We are taught a myth as children about what it means to be an adult.  When I was a kid, I was told being an adult was about “paying bills.” Or sometimes, I wasn’t given an answer at all, but rather a chuckle followed by, “you’ll know soon enough.” I was encouraged to just “be a kid.”

It’s funny when you think about it; when you are a kid, you look ahead to becoming this adult so you can make your own decisions about what to eat and when to sleep. You yearn for independence! Responsibility! But, when you become an adult it’s that very independence, attached to decisions supporting that independence, and that very responsibility about maintaining that independence, that stresses many of us out. Many adults I know don’t want to burden kids with the weight of adulthood. They want to let kids, be kids. They want them to enjoy their childhood.

As do I.

But what about preparing them for what’s to come?

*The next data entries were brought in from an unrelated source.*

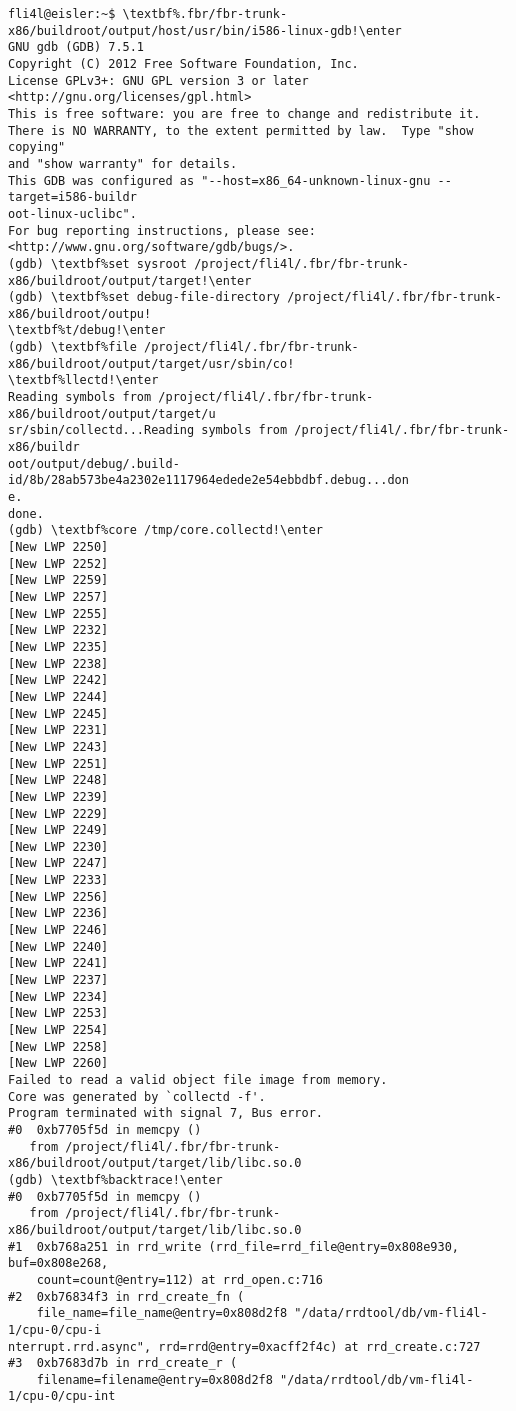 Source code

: \begin{example}
\begin{Verbatim}[commandchars=\\\%!]
fli4l@eisler:~$ \textbf%.fbr/fbr-trunk-x86/buildroot/output/host/usr/bin/i586-linux-gdb!\enter
GNU gdb (GDB) 7.5.1
Copyright (C) 2012 Free Software Foundation, Inc.
License GPLv3+: GNU GPL version 3 or later <http://gnu.org/licenses/gpl.html>
This is free software: you are free to change and redistribute it.
There is NO WARRANTY, to the extent permitted by law.  Type "show copying"
and "show warranty" for details.
This GDB was configured as "--host=x86_64-unknown-linux-gnu --target=i586-buildr
oot-linux-uclibc".
For bug reporting instructions, please see:
<http://www.gnu.org/software/gdb/bugs/>.
(gdb) \textbf%set sysroot /project/fli4l/.fbr/fbr-trunk-x86/buildroot/output/target!\enter
(gdb) \textbf%set debug-file-directory /project/fli4l/.fbr/fbr-trunk-x86/buildroot/outpu!
\textbf%t/debug!\enter
(gdb) \textbf%file /project/fli4l/.fbr/fbr-trunk-x86/buildroot/output/target/usr/sbin/co!
\textbf%llectd!\enter
Reading symbols from /project/fli4l/.fbr/fbr-trunk-x86/buildroot/output/target/u
sr/sbin/collectd...Reading symbols from /project/fli4l/.fbr/fbr-trunk-x86/buildr
oot/output/debug/.build-id/8b/28ab573be4a2302e1117964edede2e54ebbdbf.debug...don
e.
done.
(gdb) \textbf%core /tmp/core.collectd!\enter
[New LWP 2250]
[New LWP 2252]
[New LWP 2259]
[New LWP 2257]
[New LWP 2255]
[New LWP 2232]
[New LWP 2235]
[New LWP 2238]
[New LWP 2242]
[New LWP 2244]
[New LWP 2245]
[New LWP 2231]
[New LWP 2243]
[New LWP 2251]
[New LWP 2248]
[New LWP 2239]
[New LWP 2229]
[New LWP 2249]
[New LWP 2230]
[New LWP 2247]
[New LWP 2233]
[New LWP 2256]
[New LWP 2236]
[New LWP 2246]
[New LWP 2240]
[New LWP 2241]
[New LWP 2237]
[New LWP 2234]
[New LWP 2253]
[New LWP 2254]
[New LWP 2258]
[New LWP 2260]
Failed to read a valid object file image from memory.
Core was generated by `collectd -f'.
Program terminated with signal 7, Bus error.
#0  0xb7705f5d in memcpy ()
   from /project/fli4l/.fbr/fbr-trunk-x86/buildroot/output/target/lib/libc.so.0
(gdb) \textbf%backtrace!\enter
#0  0xb7705f5d in memcpy ()
   from /project/fli4l/.fbr/fbr-trunk-x86/buildroot/output/target/lib/libc.so.0
#1  0xb768a251 in rrd_write (rrd_file=rrd_file@entry=0x808e930, buf=0x808e268,
    count=count@entry=112) at rrd_open.c:716
#2  0xb76834f3 in rrd_create_fn (
    file_name=file_name@entry=0x808d2f8 "/data/rrdtool/db/vm-fli4l-1/cpu-0/cpu-i
nterrupt.rrd.async", rrd=rrd@entry=0xacff2f4c) at rrd_create.c:727
#3  0xb7683d7b in rrd_create_r (
    filename=filename@entry=0x808d2f8 "/data/rrdtool/db/vm-fli4l-1/cpu-0/cpu-int

\end{Verbatim}
\end{example}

Raising our kids in this bubble, devoid of independence and responsibility and further, what that looks like and feels like when you are actually completely on your own, I just don’t think is working. Because kids, they don’t get it on their own. They haven’t experienced bills and deadlines, securing food or shelter. Not to mention one of the biggest aspects of being an adult: engaging in and managing adult relationships. How do we prepare them to face the hardships of exploring this world on their own, while giving them space to enjoy being kids?

And as a parent now, I question that often. How do you deliver such adult information to a still evolving and developing brain? How do you not scare them into not wanting to become an adult?

While pondering answers to those questions, a deeper question has surfaced. What does it mean to be an adult?

I’m 28, so legally yes, I am an adult. I’m a divorced mother, a fact that for many points to “life experience” evidence supporting a claim to adult status.  I have been paying my own bills since I was 17, and buying my own clothes since I was 14.  I've been a working member of American society for over 15 years. But, I still struggle at defining what it means to be an adult. These external facts show a sense of independence, sure. A sense of responsibility. But what else does it mean to be an adult?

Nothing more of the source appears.